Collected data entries
* * * * *
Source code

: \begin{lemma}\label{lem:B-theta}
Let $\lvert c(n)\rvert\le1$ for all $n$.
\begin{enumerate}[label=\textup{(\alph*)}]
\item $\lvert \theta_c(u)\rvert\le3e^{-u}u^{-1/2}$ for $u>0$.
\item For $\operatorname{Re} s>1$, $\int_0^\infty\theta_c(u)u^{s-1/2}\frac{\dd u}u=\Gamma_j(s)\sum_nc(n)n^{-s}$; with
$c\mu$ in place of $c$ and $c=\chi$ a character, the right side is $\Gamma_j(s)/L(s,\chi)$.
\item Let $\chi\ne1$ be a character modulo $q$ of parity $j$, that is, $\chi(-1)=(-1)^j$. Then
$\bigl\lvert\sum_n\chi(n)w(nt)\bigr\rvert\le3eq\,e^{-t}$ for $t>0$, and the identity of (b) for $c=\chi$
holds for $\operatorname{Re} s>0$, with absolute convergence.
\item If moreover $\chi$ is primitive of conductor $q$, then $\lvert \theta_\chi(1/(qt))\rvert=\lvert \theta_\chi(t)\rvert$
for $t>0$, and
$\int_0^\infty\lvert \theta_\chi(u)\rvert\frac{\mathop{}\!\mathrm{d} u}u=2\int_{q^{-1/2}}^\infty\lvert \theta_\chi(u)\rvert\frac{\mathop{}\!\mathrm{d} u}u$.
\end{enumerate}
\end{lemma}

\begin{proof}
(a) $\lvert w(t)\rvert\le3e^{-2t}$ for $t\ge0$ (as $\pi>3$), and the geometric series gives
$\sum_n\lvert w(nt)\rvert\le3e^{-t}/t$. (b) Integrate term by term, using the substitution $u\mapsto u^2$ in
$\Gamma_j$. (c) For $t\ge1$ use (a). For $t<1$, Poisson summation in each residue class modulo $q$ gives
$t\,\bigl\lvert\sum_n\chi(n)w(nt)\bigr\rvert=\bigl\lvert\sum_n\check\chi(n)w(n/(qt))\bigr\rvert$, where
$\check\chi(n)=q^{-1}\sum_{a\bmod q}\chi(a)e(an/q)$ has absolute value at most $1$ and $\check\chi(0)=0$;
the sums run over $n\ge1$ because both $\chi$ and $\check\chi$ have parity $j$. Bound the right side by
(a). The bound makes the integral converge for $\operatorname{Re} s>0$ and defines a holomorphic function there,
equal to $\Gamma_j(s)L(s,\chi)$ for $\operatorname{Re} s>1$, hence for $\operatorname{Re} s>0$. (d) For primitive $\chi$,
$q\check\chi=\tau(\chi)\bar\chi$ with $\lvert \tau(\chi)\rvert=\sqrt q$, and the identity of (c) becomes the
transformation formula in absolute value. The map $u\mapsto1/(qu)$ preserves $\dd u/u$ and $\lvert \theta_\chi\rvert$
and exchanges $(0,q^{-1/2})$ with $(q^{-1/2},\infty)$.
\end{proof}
* * * * *
*EXERCISE*.
Exactly what appears above must be set down again in full.

*RESPONSE BELOW*.
Source code

: \begin{lemma}\label{lem:B-theta}
Let $\lvert c(n)\rvert\le1$ for all $n$.
\begin{enumerate}[label=\textup{(\alph*)}]
\item $\lvert \theta_c(u)\rvert\le3e^{-u}u^{-1/2}$ for $u>0$.
\item For $\operatorname{Re} s>1$, $\int_0^\infty\theta_c(u)u^{s-1/2}\frac{\dd u}u=\Gamma_j(s)\sum_nc(n)n^{-s}$; with
$c\mu$ in place of $c$ and $c=\chi$ a character, the right side is $\Gamma_j(s)/L(s,\chi)$.
\item Let $\chi\ne1$ be a character modulo $q$ of parity $j$, that is, $\chi(-1)=(-1)^j$. Then
$\bigl\lvert\sum_n\chi(n)w(nt)\bigr\rvert\le3eq\,e^{-t}$ for $t>0$, and the identity of (b) for $c=\chi$
holds for $\operatorname{Re} s>0$, with absolute convergence.
\item If moreover $\chi$ is primitive of conductor $q$, then $\lvert \theta_\chi(1/(qt))\rvert=\lvert \theta_\chi(t)\rvert$
for $t>0$, and
$\int_0^\infty\lvert \theta_\chi(u)\rvert\frac{\mathop{}\!\mathrm{d} u}u=2\int_{q^{-1/2}}^\infty\lvert \theta_\chi(u)\rvert\frac{\mathop{}\!\mathrm{d} u}u$.
\end{enumerate}
\end{lemma}

\begin{proof}
(a) $\lvert w(t)\rvert\le3e^{-2t}$ for $t\ge0$ (as $\pi>3$), and the geometric series gives
$\sum_n\lvert w(nt)\rvert\le3e^{-t}/t$. (b) Integrate term by term, using the substitution $u\mapsto u^2$ in
$\Gamma_j$. (c) For $t\ge1$ use (a). For $t<1$, Poisson summation in each residue class modulo $q$ gives
$t\,\bigl\lvert\sum_n\chi(n)w(nt)\bigr\rvert=\bigl\lvert\sum_n\check\chi(n)w(n/(qt))\bigr\rvert$, where
$\check\chi(n)=q^{-1}\sum_{a\bmod q}\chi(a)e(an/q)$ has absolute value at most $1$ and $\check\chi(0)=0$;
the sums run over $n\ge1$ because both $\chi$ and $\check\chi$ have parity $j$. Bound the right side by
(a). The bound makes the integral converge for $\operatorname{Re} s>0$ and defines a holomorphic function there,
equal to $\Gamma_j(s)L(s,\chi)$ for $\operatorname{Re} s>1$, hence for $\operatorname{Re} s>0$. (d) For primitive $\chi$,
$q\check\chi=\tau(\chi)\bar\chi$ with $\lvert \tau(\chi)\rvert=\sqrt q$, and the identity of (c) becomes the
transformation formula in absolute value. The map $u\mapsto1/(qu)$ preserves $\dd u/u$ and $\lvert \theta_\chi\rvert$
and exchanges $(0,q^{-1/2})$ with $(q^{-1/2},\infty)$.
\end{proof}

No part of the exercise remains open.